Many us of will experience a wave of vertigo upon heading upstairs at the Traffic Zone Center for The Receptionist, then wending our way to a makeshift theater crafted out of apparently vacant space: there’s the wood-veneer reception desk, the coffee maker, the coat rack, the trappings of the anonymous contemporary office. It’s as though we’ve ventured into the night only to spectate on the mundane setting of our workday life.

Of course this is no accident, and when Sally Wingert emerges and dons her headset in the title role, it is with a virtuosic sense of the ordinary. Answering call after call, gossiping, chiding, advising, and transferring to voice mail, watching her at close range is such a powerful demonstration of acting craft that we are lulled into a sense that there’s nothing more of consequence to come. We could simply watch her for an hour or so and call it an evening, having been drawn into work of such precision and subtlety that it feels like a window into a parallel existence.

But we’re at a play, and things do happen. We’re privy to the romantic foibles of office worker Lorraine (Sara Marsh), prone to falling in love with the self-obsessed and apparently the possessor of a less-than-sterling work ethic. Then there’s visitor Martin (Bill McCallum) from the home office, amiable and relaxed, happy to flirt with Lorraine beneath the receptionist’s chilly, judgmental eye until the arrival of boss Edward (Harry Waters Jr.).

It’s here where matters veer into spoiler territory. Suffice to say that Martin from corporate has come to administer an official reprimand, and that when Waters delivers a monologue on humane ways of gutting fish at the show’s opener, it’s dialogue that suddenly takes on added resonance.

At 75 minutes, here’s a work with assured pacing (Ben McGovern directs) and a sense of menace beneath the humdrum that builds on early laughter and ease until it delivers something else entirely. Playwright Adam Bock works within narrow boundaries here in terms of action, but his dialogue is micro-focused on the minutiae of work speech and convincingly locates an uncanny and menacing undertow—a bad dream beneath the nine-to-five inspired in equal parts by Kafka and the War on Terror.

Waters Jr. gives an understated performance as a conscience-stricken functionary that lends a welcome emotional weight—you get the sense that events happening to Edward offstage would constitute a second, worthy play of their own.
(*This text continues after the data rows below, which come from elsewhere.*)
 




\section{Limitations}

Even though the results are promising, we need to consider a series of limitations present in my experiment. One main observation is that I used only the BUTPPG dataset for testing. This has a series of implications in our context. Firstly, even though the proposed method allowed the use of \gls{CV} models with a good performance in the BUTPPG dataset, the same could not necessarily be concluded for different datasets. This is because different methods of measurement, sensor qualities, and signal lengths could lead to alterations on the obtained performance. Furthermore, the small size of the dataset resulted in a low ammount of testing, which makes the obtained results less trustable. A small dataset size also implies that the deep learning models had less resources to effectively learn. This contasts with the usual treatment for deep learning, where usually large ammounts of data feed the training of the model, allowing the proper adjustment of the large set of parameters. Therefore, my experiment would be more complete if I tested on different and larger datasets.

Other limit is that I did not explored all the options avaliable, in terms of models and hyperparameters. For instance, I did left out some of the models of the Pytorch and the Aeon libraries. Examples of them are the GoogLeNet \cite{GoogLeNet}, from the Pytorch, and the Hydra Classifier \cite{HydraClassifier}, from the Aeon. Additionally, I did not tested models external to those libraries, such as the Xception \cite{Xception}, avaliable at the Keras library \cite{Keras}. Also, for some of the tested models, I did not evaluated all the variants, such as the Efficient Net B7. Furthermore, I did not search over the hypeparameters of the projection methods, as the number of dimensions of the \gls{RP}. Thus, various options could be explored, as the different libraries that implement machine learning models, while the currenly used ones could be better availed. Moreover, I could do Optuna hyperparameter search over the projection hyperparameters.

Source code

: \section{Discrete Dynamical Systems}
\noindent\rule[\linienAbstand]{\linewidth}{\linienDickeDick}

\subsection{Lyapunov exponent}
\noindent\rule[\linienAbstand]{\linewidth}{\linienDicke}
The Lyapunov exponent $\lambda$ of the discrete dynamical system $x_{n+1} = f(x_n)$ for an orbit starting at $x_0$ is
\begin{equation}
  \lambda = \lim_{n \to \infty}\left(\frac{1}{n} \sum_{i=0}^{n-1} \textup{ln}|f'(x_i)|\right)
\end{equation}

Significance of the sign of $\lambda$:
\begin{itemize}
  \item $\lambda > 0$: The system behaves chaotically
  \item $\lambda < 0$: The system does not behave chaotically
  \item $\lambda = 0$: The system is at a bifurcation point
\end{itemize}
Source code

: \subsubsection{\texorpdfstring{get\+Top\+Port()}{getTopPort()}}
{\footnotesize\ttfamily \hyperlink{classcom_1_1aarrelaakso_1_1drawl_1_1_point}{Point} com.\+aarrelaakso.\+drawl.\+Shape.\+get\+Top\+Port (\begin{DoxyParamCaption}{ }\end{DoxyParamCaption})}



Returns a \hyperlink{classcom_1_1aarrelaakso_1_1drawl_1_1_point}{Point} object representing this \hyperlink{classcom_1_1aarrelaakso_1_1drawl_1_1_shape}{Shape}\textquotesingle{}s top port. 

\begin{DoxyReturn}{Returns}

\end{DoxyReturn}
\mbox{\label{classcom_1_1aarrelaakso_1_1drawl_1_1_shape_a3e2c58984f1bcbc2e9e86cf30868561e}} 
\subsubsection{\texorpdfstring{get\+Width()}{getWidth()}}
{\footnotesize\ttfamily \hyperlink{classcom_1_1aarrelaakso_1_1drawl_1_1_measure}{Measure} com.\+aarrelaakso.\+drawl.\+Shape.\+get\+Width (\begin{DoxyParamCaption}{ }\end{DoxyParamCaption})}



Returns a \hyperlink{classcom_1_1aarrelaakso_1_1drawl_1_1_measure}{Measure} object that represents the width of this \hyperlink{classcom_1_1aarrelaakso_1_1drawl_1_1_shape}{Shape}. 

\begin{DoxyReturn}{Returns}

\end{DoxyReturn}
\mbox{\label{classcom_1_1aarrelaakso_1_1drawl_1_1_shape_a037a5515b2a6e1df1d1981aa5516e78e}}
But the deepest satisfaction here comes from Wingert, her range of expressions, her voice, her total inhabiting of the moral center of a morally unhinged work.

By the time it’s lights out on The Receptionist, it’s back to the working world—pleasingly enough, without the slightest sense of having clocked a minute’s overtime, and having chewed on an unsettling slow-burn mind-bomb of the kind that rattles around in dreams and memory for days to come.